• _Items listed in a dataset_:
_ _ _ _
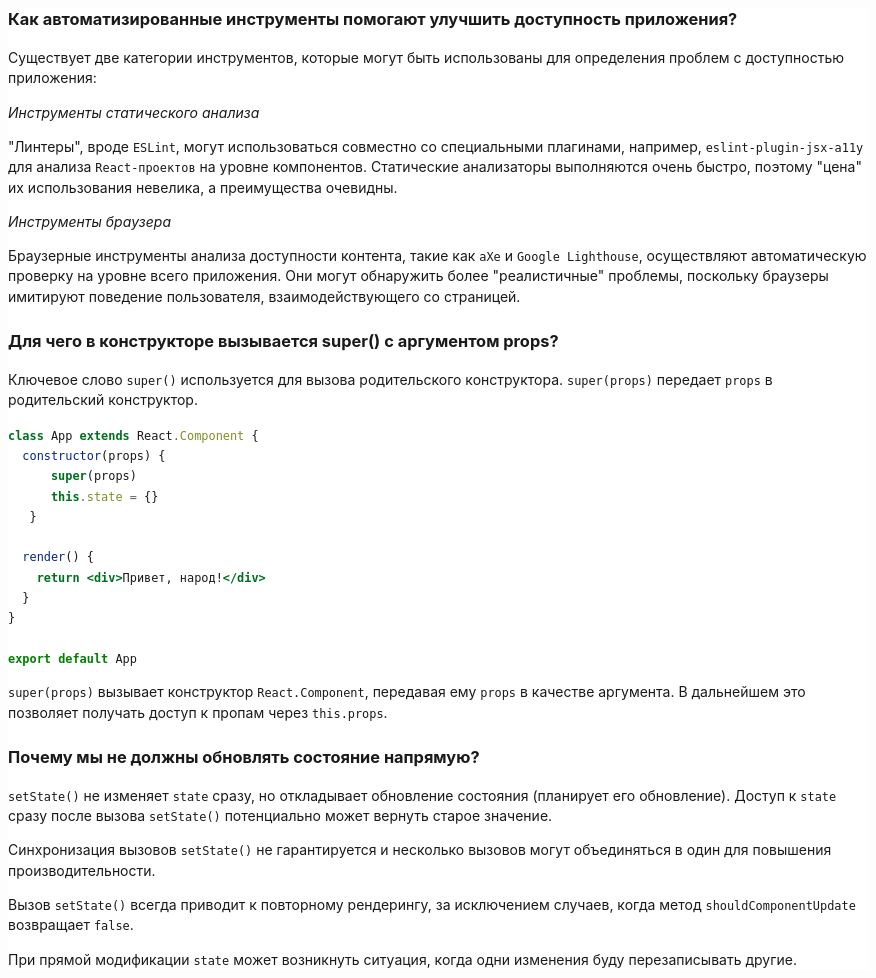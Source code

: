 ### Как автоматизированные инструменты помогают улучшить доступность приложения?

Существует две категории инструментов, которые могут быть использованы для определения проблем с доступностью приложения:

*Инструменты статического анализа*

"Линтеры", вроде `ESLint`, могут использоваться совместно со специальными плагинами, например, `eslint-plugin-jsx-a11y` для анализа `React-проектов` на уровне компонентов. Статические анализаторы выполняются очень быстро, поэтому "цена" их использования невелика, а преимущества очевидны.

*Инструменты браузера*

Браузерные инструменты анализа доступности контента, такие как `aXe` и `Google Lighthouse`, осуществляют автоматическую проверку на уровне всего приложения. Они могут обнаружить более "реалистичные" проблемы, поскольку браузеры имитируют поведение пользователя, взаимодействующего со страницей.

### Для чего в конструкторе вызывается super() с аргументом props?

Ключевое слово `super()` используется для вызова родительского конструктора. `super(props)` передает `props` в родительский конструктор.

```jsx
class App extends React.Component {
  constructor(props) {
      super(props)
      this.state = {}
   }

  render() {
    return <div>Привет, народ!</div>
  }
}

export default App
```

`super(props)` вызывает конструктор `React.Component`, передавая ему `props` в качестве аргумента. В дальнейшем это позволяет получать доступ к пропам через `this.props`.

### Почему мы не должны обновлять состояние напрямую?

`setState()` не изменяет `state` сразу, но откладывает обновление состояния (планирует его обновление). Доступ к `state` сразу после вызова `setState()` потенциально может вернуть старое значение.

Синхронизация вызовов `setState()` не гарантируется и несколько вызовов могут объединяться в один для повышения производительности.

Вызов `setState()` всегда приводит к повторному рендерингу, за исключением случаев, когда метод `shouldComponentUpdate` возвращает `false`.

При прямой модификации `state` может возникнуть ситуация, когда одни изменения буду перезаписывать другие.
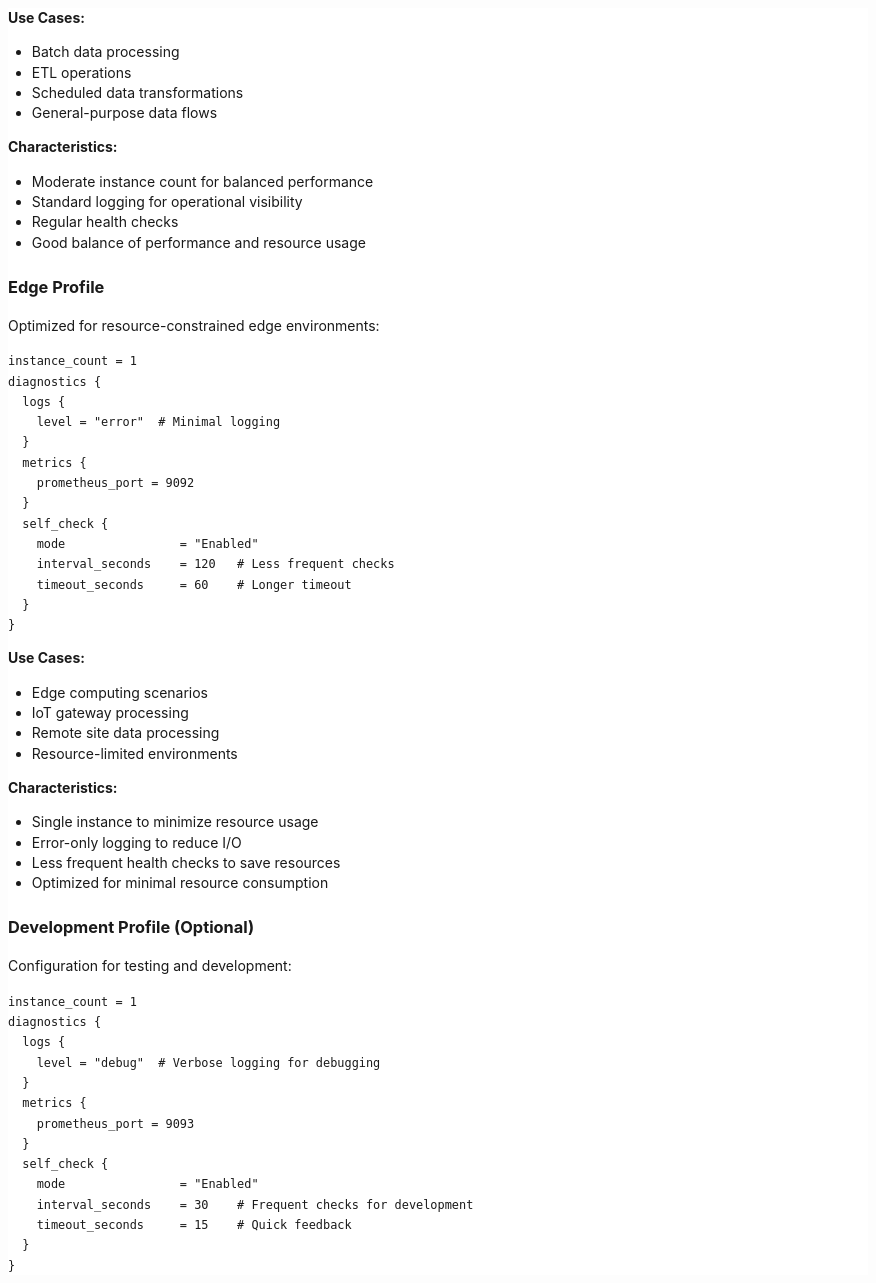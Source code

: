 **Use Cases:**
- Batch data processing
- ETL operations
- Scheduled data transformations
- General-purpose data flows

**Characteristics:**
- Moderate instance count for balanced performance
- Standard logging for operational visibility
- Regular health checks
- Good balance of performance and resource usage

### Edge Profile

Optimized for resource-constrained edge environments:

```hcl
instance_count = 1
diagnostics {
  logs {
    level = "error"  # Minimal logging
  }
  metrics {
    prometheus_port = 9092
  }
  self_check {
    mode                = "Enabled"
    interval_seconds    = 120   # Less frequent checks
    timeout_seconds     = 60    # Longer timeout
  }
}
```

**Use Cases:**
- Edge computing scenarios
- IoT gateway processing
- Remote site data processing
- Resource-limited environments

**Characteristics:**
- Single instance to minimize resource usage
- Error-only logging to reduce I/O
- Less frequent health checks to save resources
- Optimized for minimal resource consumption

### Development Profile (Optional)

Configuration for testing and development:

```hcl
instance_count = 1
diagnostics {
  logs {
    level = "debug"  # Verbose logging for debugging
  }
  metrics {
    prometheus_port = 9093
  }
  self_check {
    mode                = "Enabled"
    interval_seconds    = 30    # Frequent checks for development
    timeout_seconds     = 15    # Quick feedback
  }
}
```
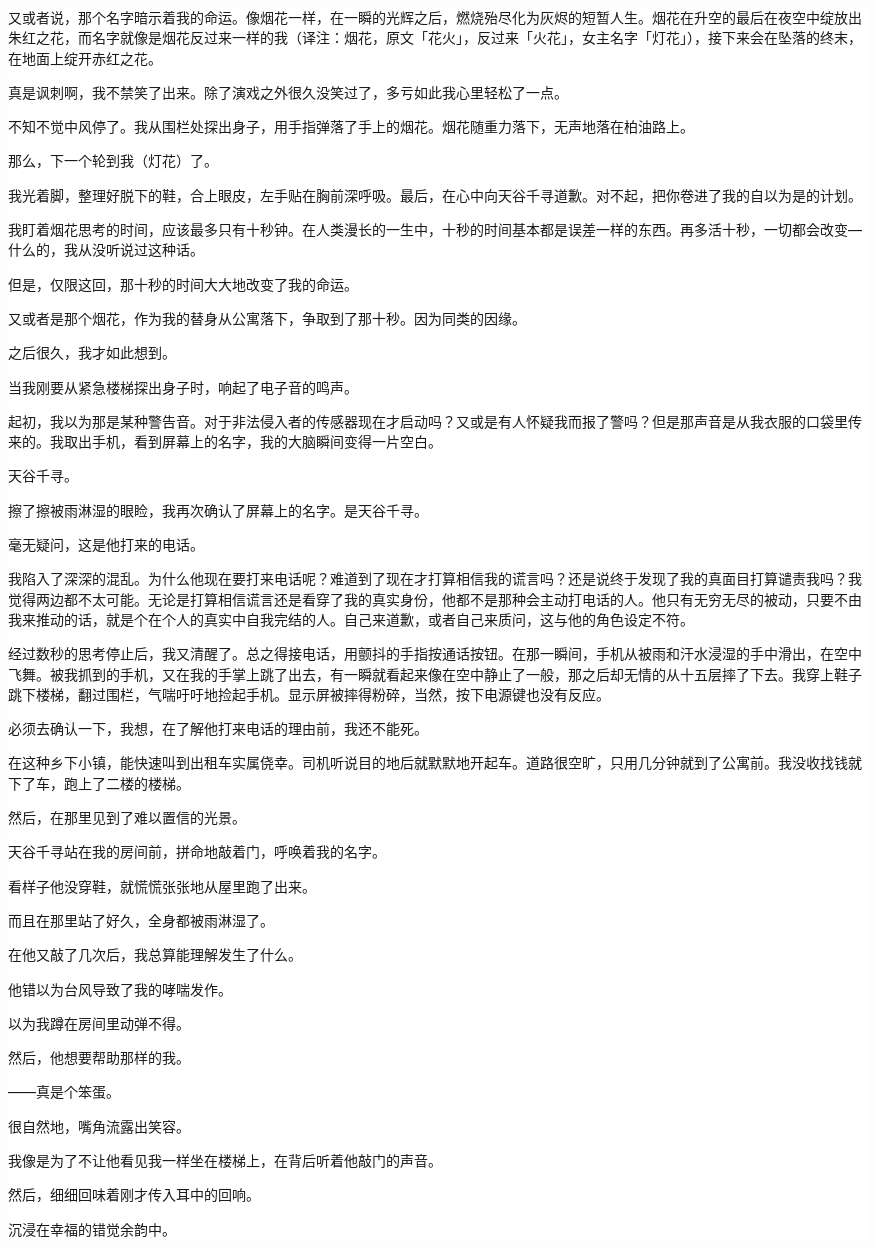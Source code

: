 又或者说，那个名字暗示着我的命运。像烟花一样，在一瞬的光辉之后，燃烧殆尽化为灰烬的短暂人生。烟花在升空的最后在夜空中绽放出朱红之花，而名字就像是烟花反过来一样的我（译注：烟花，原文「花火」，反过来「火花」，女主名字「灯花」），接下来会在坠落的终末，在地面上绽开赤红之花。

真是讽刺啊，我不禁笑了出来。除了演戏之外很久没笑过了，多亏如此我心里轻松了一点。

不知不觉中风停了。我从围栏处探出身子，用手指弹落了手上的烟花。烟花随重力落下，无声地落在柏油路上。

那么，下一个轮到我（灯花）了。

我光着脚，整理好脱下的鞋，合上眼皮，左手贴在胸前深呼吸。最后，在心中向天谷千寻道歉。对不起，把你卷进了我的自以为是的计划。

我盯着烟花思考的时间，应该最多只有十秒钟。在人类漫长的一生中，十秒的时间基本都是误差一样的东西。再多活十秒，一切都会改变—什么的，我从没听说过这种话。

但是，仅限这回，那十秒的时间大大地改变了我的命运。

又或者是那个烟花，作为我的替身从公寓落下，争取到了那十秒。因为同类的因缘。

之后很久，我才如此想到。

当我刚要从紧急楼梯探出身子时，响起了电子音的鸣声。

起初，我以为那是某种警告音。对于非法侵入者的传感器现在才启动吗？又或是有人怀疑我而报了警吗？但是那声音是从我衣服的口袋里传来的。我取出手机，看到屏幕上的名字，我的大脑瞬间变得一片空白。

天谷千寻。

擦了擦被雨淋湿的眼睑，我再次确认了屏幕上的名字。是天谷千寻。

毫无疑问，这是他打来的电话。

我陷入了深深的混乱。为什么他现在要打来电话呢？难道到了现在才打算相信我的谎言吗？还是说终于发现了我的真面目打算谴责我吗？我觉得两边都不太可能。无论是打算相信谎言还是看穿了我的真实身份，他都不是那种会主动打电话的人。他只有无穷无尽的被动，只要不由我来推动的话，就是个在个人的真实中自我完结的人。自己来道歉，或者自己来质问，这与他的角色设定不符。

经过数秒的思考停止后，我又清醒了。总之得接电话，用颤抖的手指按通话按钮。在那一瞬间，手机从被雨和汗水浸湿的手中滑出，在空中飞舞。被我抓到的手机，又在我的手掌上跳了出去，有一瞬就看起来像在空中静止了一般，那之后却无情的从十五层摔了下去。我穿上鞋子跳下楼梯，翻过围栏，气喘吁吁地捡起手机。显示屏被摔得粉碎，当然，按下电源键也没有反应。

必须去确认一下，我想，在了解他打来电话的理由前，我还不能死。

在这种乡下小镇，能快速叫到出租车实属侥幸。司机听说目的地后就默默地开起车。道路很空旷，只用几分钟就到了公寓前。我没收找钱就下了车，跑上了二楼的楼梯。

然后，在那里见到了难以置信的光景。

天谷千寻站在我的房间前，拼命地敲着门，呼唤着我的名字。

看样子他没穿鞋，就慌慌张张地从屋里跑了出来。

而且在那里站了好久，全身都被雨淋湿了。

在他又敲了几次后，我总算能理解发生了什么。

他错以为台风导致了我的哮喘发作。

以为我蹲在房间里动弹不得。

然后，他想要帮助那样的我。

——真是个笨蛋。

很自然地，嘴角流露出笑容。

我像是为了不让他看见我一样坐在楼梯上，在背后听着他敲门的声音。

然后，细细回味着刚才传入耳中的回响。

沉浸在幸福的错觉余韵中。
_ _ _ _
• _Activity_:
Leave the pictures aside and output each entry exactly as it stands.

• _Answer section_:
Source code

: ### Как автоматизированные инструменты помогают улучшить доступность приложения?

Существует две категории инструментов, которые могут быть использованы для определения проблем с доступностью приложения:

*Инструменты статического анализа*

"Линтеры", вроде `ESLint`, могут использоваться совместно со специальными плагинами, например, `eslint-plugin-jsx-a11y` для анализа `React-проектов` на уровне компонентов. Статические анализаторы выполняются очень быстро, поэтому "цена" их использования невелика, а преимущества очевидны.

*Инструменты браузера*

Браузерные инструменты анализа доступности контента, такие как `aXe` и `Google Lighthouse`, осуществляют автоматическую проверку на уровне всего приложения. Они могут обнаружить более "реалистичные" проблемы, поскольку браузеры имитируют поведение пользователя, взаимодействующего со страницей.

### Для чего в конструкторе вызывается super() с аргументом props?

Ключевое слово `super()` используется для вызова родительского конструктора. `super(props)` передает `props` в родительский конструктор.

```jsx
class App extends React.Component {
  constructor(props) {
      super(props)
      this.state = {}
   }

  render() {
    return <div>Привет, народ!</div>
  }
}

export default App
```

`super(props)` вызывает конструктор `React.Component`, передавая ему `props` в качестве аргумента. В дальнейшем это позволяет получать доступ к пропам через `this.props`.

### Почему мы не должны обновлять состояние напрямую?

`setState()` не изменяет `state` сразу, но откладывает обновление состояния (планирует его обновление). Доступ к `state` сразу после вызова `setState()` потенциально может вернуть старое значение.

Синхронизация вызовов `setState()` не гарантируется и несколько вызовов могут объединяться в один для повышения производительности.

Вызов `setState()` всегда приводит к повторному рендерингу, за исключением случаев, когда метод `shouldComponentUpdate` возвращает `false`.

При прямой модификации `state` может возникнуть ситуация, когда одни изменения буду перезаписывать другие.
Source code

: **Use Cases:**
- Batch data processing
- ETL operations
- Scheduled data transformations
- General-purpose data flows

**Characteristics:**
- Moderate instance count for balanced performance
- Standard logging for operational visibility
- Regular health checks
- Good balance of performance and resource usage

### Edge Profile

Optimized for resource-constrained edge environments:

```hcl
instance_count = 1
diagnostics {
  logs {
    level = "error"  # Minimal logging
  }
  metrics {
    prometheus_port = 9092
  }
  self_check {
    mode                = "Enabled"
    interval_seconds    = 120   # Less frequent checks
    timeout_seconds     = 60    # Longer timeout
  }
}
```

**Use Cases:**
- Edge computing scenarios
- IoT gateway processing
- Remote site data processing
- Resource-limited environments

**Characteristics:**
- Single instance to minimize resource usage
- Error-only logging to reduce I/O
- Less frequent health checks to save resources
- Optimized for minimal resource consumption

### Development Profile (Optional)

Configuration for testing and development:

```hcl
instance_count = 1
diagnostics {
  logs {
    level = "debug"  # Verbose logging for debugging
  }
  metrics {
    prometheus_port = 9093
  }
  self_check {
    mode                = "Enabled"
    interval_seconds    = 30    # Frequent checks for development
    timeout_seconds     = 15    # Quick feedback
  }
}
```
Source code

: 又或者说，那个名字暗示着我的命运。像烟花一样，在一瞬的光辉之后，燃烧殆尽化为灰烬的短暂人生。烟花在升空的最后在夜空中绽放出朱红之花，而名字就像是烟花反过来一样的我（译注：烟花，原文「花火」，反过来「火花」，女主名字「灯花」），接下来会在坠落的终末，在地面上绽开赤红之花。

真是讽刺啊，我不禁笑了出来。除了演戏之外很久没笑过了，多亏如此我心里轻松了一点。

不知不觉中风停了。我从围栏处探出身子，用手指弹落了手上的烟花。烟花随重力落下，无声地落在柏油路上。

那么，下一个轮到我（灯花）了。

我光着脚，整理好脱下的鞋，合上眼皮，左手贴在胸前深呼吸。最后，在心中向天谷千寻道歉。对不起，把你卷进了我的自以为是的计划。

我盯着烟花思考的时间，应该最多只有十秒钟。在人类漫长的一生中，十秒的时间基本都是误差一样的东西。再多活十秒，一切都会改变—什么的，我从没听说过这种话。

但是，仅限这回，那十秒的时间大大地改变了我的命运。

又或者是那个烟花，作为我的替身从公寓落下，争取到了那十秒。因为同类的因缘。

之后很久，我才如此想到。

当我刚要从紧急楼梯探出身子时，响起了电子音的鸣声。

起初，我以为那是某种警告音。对于非法侵入者的传感器现在才启动吗？又或是有人怀疑我而报了警吗？但是那声音是从我衣服的口袋里传来的。我取出手机，看到屏幕上的名字，我的大脑瞬间变得一片空白。

天谷千寻。

擦了擦被雨淋湿的眼睑，我再次确认了屏幕上的名字。是天谷千寻。

毫无疑问，这是他打来的电话。

我陷入了深深的混乱。为什么他现在要打来电话呢？难道到了现在才打算相信我的谎言吗？还是说终于发现了我的真面目打算谴责我吗？我觉得两边都不太可能。无论是打算相信谎言还是看穿了我的真实身份，他都不是那种会主动打电话的人。他只有无穷无尽的被动，只要不由我来推动的话，就是个在个人的真实中自我完结的人。自己来道歉，或者自己来质问，这与他的角色设定不符。

经过数秒的思考停止后，我又清醒了。总之得接电话，用颤抖的手指按通话按钮。在那一瞬间，手机从被雨和汗水浸湿的手中滑出，在空中飞舞。被我抓到的手机，又在我的手掌上跳了出去，有一瞬就看起来像在空中静止了一般，那之后却无情的从十五层摔了下去。我穿上鞋子跳下楼梯，翻过围栏，气喘吁吁地捡起手机。显示屏被摔得粉碎，当然，按下电源键也没有反应。

必须去确认一下，我想，在了解他打来电话的理由前，我还不能死。

在这种乡下小镇，能快速叫到出租车实属侥幸。司机听说目的地后就默默地开起车。道路很空旷，只用几分钟就到了公寓前。我没收找钱就下了车，跑上了二楼的楼梯。

然后，在那里见到了难以置信的光景。

天谷千寻站在我的房间前，拼命地敲着门，呼唤着我的名字。

看样子他没穿鞋，就慌慌张张地从屋里跑了出来。

而且在那里站了好久，全身都被雨淋湿了。

在他又敲了几次后，我总算能理解发生了什么。

他错以为台风导致了我的哮喘发作。

以为我蹲在房间里动弹不得。

然后，他想要帮助那样的我。

——真是个笨蛋。

很自然地，嘴角流露出笑容。

我像是为了不让他看见我一样坐在楼梯上，在背后听着他敲门的声音。

然后，细细回味着刚才传入耳中的回响。

沉浸在幸福的错觉余韵中。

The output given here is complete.